7. Robert McCammon- Haven't read his latest two, but they are on my list. Read his early works ( wondered why he took a decade off from writing, though) and they are some that every serious Horror Afficianado should have in their collection.

8. John Passarella- Up-and-Coming Horror writer that wrote a couple of great books about Witches entitled, _Wither,_ and _Wither's Rain._ Look for big things to come from this guy. I sent an email to him once. He is very gracious, and answered EVERY question I asked. Very Cool.

9. Mick Farren- Another great Vampire fiction writer. Farren also writes Sci-Fi, but I'm a big fan of his Victor Renquist series.

10. H. P. Lovecraft- Sometimes hard to follow, but the dude wrote some real creepy ****. His writings have influenced practically everyone on my list. I would be remiss leaving him off. Without his influence, I sincerely doubt, we would have a lot of the great Horror works we have today.


----------



## Zombie-F

*Edgar Allan Poe*: A master at crafting an atmosphere you can actually almost see in front of your eyes. Hard to read in places since it's older English, but I think that adds to the feel of his stories.

*H.P. Lovecraft*: His earlier work is a bit hard to follow, but once he mastered his craft, it was all genius from there. A true master of the bizarre.

*Stephen King*: Some of his works start off slow, with an alomst ridiculous amount of character development, but once the "show" gets underway, it is both incredibly creative and horrifying. Sometimes he can go a little off the deep end.

*Richard Laymon*: I have one of his books thanks to Pete. "The Travelling Vampire Show" is a great work that can be best described as "Steven King's the Silver Bullet" but with Vampires instead. It's a great read with a hell of an ending. It's one of the best Vampire stories I can think of.

*T. Chris Martindale*: If only the makers of the movie "Wendigo" used this guy's book "Where the Chill Waits" as a basis for their story, they would have had a great movie. I strongly suggest tracking down a copy of this (now out of print) Wendigo story.

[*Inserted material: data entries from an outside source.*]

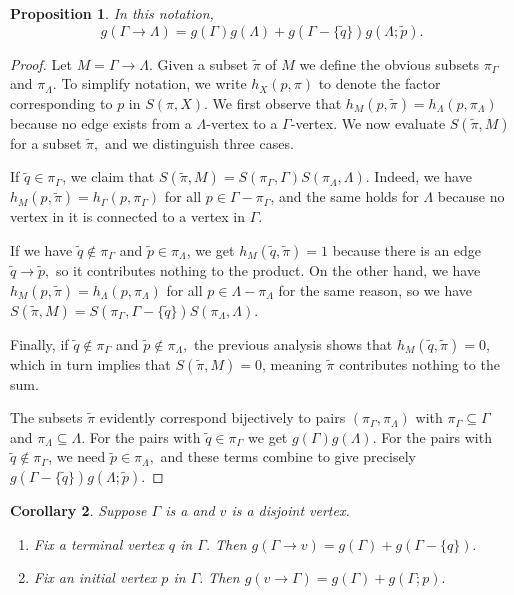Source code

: \documentclass{article}
\newcommand{\qo}{\tilde{q}}
\newcommand{\pin}{\tilde{p}}
\newcommand{\tilpi}{\tilde{\pi}}
\newcommand{\piga}{\pi_\Gamma}
\newcommand{\pila}{\pi_\Lambda}
\theoremstyle{plain}
\newtheorem{prop}{Proposition}[section]
\newtheorem{cor}[prop]{Corollary}
\theoremstyle{definition}
\begin{document}
\begin{prop}
	In this notation, \eqnspace \begin{equation*} g(\Gamma \rightarrow \Lambda) = g(\Gamma)g(\Lambda) + g(\Gamma - \{\qo\})g(\Lambda; \pin). \end{equation*}
\end{prop}
\begin{proof}
	Let $M = \Gamma \rightarrow \Lambda.$ Given a subset $\tilpi$ of $M$ we define the obvious subsets $\piga$ and $\pila.$ To simplify notation, we write $h_X(p, \pi)$ to denote the factor corresponding to $p$ in $S(\pi, X).$ We first observe that $h_M(p, \tilpi) = h_\Lambda(p, \pila)$ because no edge exists from a $\Lambda$-vertex to a $\Gamma$-vertex. We now evaluate $S(\tilpi, M)$ for a subset $\tilpi,$ and we distinguish three cases.
	
	
	If $\qo \in \piga$, we claim that $S(\tilpi, M) = S(\piga, \Gamma)S(\pila, \Lambda)$. Indeed, we have $h_M(p, \tilpi) = h_\Gamma(p, \piga)$ for all $p \in \Gamma - \piga$, and the same holds for $\Lambda$ because no vertex in it is connected to a vertex in $\Gamma$.
	
	If we have $\qo\notin\piga$ and $\pin \in \pila$, we get $h_M(\qo, \tilpi) = 1$ because there is an edge $\qo \rightarrow \pin,$ so it contributes nothing to the product. On the other hand, we have $h_M(p, \tilpi) = h_\Lambda(p, \pila)$ for all $p \in \Lambda - \pila$ for the same reason, so we have $S(\tilpi, M) = S(\piga, \Gamma - \{\qo\})S(\pila, \Lambda)$.
	
	Finally, if $\qo \notin \piga$ and $\pin\notin\pila,$ the previous analysis shows that $h_M(\qo, \tilpi) = 0$, which in turn implies that $S(\tilpi, M) = 0$, meaning $\tilpi$ contributes nothing to the sum.
	
	The subsets $\tilpi$ evidently correspond bijectively to pairs $(\piga, \pila)$ with $\piga \subseteq \Gamma$ and $\pila \subseteq \Lambda.$ For the pairs with $\qo \in \piga$ we get $g(\Gamma)g(\Lambda)$. For the pairs with $\qo \notin \piga$, we need $\pin \in \pila,$ and these terms combine to give precisely $g(\Gamma - \{\qo\})g(\Lambda; \pin).$
\end{proof}

\begin{cor} Suppose $\Gamma$ is a  and $v$ is a disjoint vertex.\listspace
	\begin{enumerate} \listspace
		\item Fix a terminal vertex $q$ in $\Gamma$. Then $g(\Gamma \rightarrow v) = g(\Gamma) + g(\Gamma - \{q\}).$
		\item Fix an initial vertex $p$ in $\Gamma.$ Then $g(v \rightarrow \Gamma) = g(\Gamma) + g(\Gamma; p).$
	\end{enumerate}\textspace
\end{cor}
\end{document}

*John Steakley*: Two words sum up this man's work: Vampire$ Inc. The movie is dog**** compared to the book it was based on. The Jack Crow in this book makes James Woods' character look like a weak little bug.

*Del James*: AKA the guy who's stories Guns 'N Roses used as the basis for their videos "November Rain" and "Estranged". A short story writer who's collection "The Language of Fear" has many highs for fans of horror, though, the story "The Nerve" takes the cake. He writes an interesting type of "Rock 'N Roll Horror" that shouldn't be passed over on. Too bad he couldn't get his career off the ground.


----------



## Sinister

Two comments on your post, Z: *Laymon * has another book entitled _The Stake_ that you might want to check out that is about the Undead. It seems that there could've been a continuation of it, but now we'll never know.

As for *Steakley;* I was sorely disappointed in the book. I did like Cherry Cat though. I wouldn't have minded seeing how Carpenter would have enterpreted the character to film. I suspect that Montoya was his answer to that particular situation. John Carpenter's *Vampires* was one of The Man's best films IMHO.


----------



## dougspaulding

Helspont, you left the greatest horror writer of all time off your list. I'm thinking of gems like the short stories "The Women", "The Dwarf", "The Veldt", "The Small Assassin", "The Jar", "The Crowd", & "The Scythe", or collections like "Dark Carnival", which would become "The October Country", almost, or novels like "Something Wicked This Way Comes". 

Yes, I speak of my namesake, Ray Douglas Bradbury. What's up with that, Helspont?

Mr BradburyÕs stories will cause, from time to time, a furtive glance among the darkened corners of your chamber. 

I agree with the comments on Steve King; he can be brilliant ("Salem's Lot", "The Shining", "It") or boring (I'm thinking particularly of "The Dark Half" here). I'm very keen on seeing the remake of "Salem's Lot" next month. I'm one of the ones who was scared the daylights out of by the original in 1979. Zero special effects, maybe, but atmospheric as could be!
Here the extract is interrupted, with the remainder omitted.